Action item: Would you please transcribe the records below exactly, leaving out the pictures?

━━━━━ Input data ━━━━━

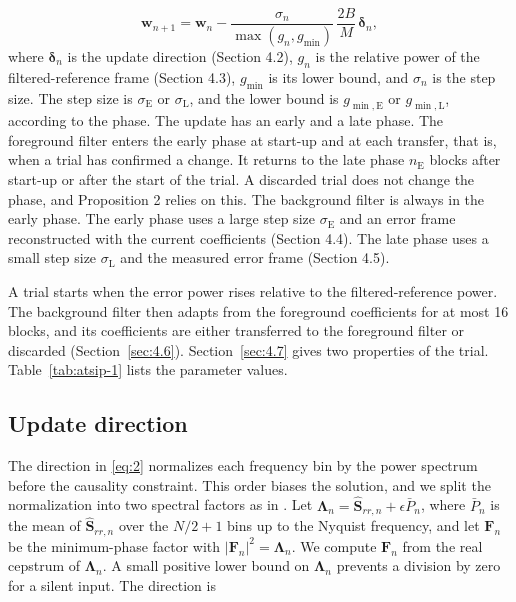 \documentclass[sip,biber]{now-journal}
\begin{document}
\begin{equation}\label{eq:4}\mathbf{w}_{n+1} = \mathbf{w}_n - \frac{\sigma_n}{\max(g_n, g_{\min})}\,\frac{2B}{M}\,\boldsymbol{\delta}_n,\end{equation} where \(\boldsymbol{\delta}_n\) is the update direction (Section 4.2), \(g_n\) is the relative power of the filtered-reference frame (Section 4.3), \(g_{\min}\) is its lower bound, and \(\sigma_n\) is the step size. The step size is \(\sigma_{\mathrm E}\) or \(\sigma_{\mathrm L}\), and the lower bound is \(g_{\min,\mathrm E}\) or \(g_{\min,\mathrm L}\), according to the phase. The update has an early and a late phase. The foreground filter enters the early phase at start-up and at each transfer, that is, when a trial has confirmed a change. It returns to the late phase \(n_{\mathrm E}\) blocks after start-up or after the start of the trial. A discarded trial does not change the phase, and Proposition 2 relies on this. The background filter is always in the early phase. The early phase uses a large step size \(\sigma_{\mathrm E}\) and an error frame reconstructed with the current coefficients (Section 4.4). The late phase uses a small step size \(\sigma_{\mathrm L}\) and the measured error frame (Section 4.5).

A trial starts when the error power rises relative to the filtered-reference power. The background filter then adapts from the foreground coefficients for at most 16 blocks, and its coefficients are either transferred to the foreground filter or discarded (Section~\ref{sec:4.6}). Section~\ref{sec:4.7} gives two properties of the trial. Table~\ref{tab:atsip-1} lists the parameter values.

\hypertarget{sec:4.2}{%
\subsection{Update direction}\label{sec:4.2}}

The direction in \eqref{eq:2} normalizes each frequency bin by the power spectrum before the causality constraint. This order biases the solution, and we split the normalization into two spectral factors as in \cite{elliott2000}. Let \(\boldsymbol{\Lambda}_n = \hat{\mathbf{S}}_{rr,n} + \epsilon \bar{P}_n\), where \(\bar{P}_n\) is the mean of \(\hat{\mathbf{S}}_{rr,n}\) over the \(N/2+1\) bins up to the Nyquist frequency, and let \(\mathbf{F}_n\) be the minimum-phase factor with \(|\mathbf{F}_n|^2 = \boldsymbol{\Lambda}_n\). We compute \(\mathbf{F}_n\) from the real cepstrum of \(\boldsymbol{\Lambda}_n\). A small positive lower bound on \(\boldsymbol{\Lambda}_n\) prevents a division by zero for a silent input. The direction is
\end{document}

━━━━━

Reply to the task:
 \documentclass[sip,biber]{now-journal}
\begin{document}
\begin{equation}\label{eq:4}\mathbf{w}_{n+1} = \mathbf{w}_n - \frac{\sigma_n}{\max(g_n, g_{\min})}\,\frac{2B}{M}\,\boldsymbol{\delta}_n,\end{equation} where \(\boldsymbol{\delta}_n\) is the update direction (Section 4.2), \(g_n\) is the relative power of the filtered-reference frame (Section 4.3), \(g_{\min}\) is its lower bound, and \(\sigma_n\) is the step size. The step size is \(\sigma_{\mathrm E}\) or \(\sigma_{\mathrm L}\), and the lower bound is \(g_{\min,\mathrm E}\) or \(g_{\min,\mathrm L}\), according to the phase. The update has an early and a late phase. The foreground filter enters the early phase at start-up and at each transfer, that is, when a trial has confirmed a change. It returns to the late phase \(n_{\mathrm E}\) blocks after start-up or after the start of the trial. A discarded trial does not change the phase, and Proposition 2 relies on this. The background filter is always in the early phase. The early phase uses a large step size \(\sigma_{\mathrm E}\) and an error frame reconstructed with the current coefficients (Section 4.4). The late phase uses a small step size \(\sigma_{\mathrm L}\) and the measured error frame (Section 4.5).

A trial starts when the error power rises relative to the filtered-reference power. The background filter then adapts from the foreground coefficients for at most 16 blocks, and its coefficients are either transferred to the foreground filter or discarded (Section~\ref{sec:4.6}). Section~\ref{sec:4.7} gives two properties of the trial. Table~\ref{tab:atsip-1} lists the parameter values.

\hypertarget{sec:4.2}{%
\subsection{Update direction}\label{sec:4.2}}

The direction in \eqref{eq:2} normalizes each frequency bin by the power spectrum before the causality constraint. This order biases the solution, and we split the normalization into two spectral factors as in \cite{elliott2000}. Let \(\boldsymbol{\Lambda}_n = \hat{\mathbf{S}}_{rr,n} + \epsilon \bar{P}_n\), where \(\bar{P}_n\) is the mean of \(\hat{\mathbf{S}}_{rr,n}\) over the \(N/2+1\) bins up to the Nyquist frequency, and let \(\mathbf{F}_n\) be the minimum-phase factor with \(|\mathbf{F}_n|^2 = \boldsymbol{\Lambda}_n\). We compute \(\mathbf{F}_n\) from the real cepstrum of \(\boldsymbol{\Lambda}_n\). A small positive lower bound on \(\boldsymbol{\Lambda}_n\) prevents a division by zero for a silent input. The direction is
\end{document}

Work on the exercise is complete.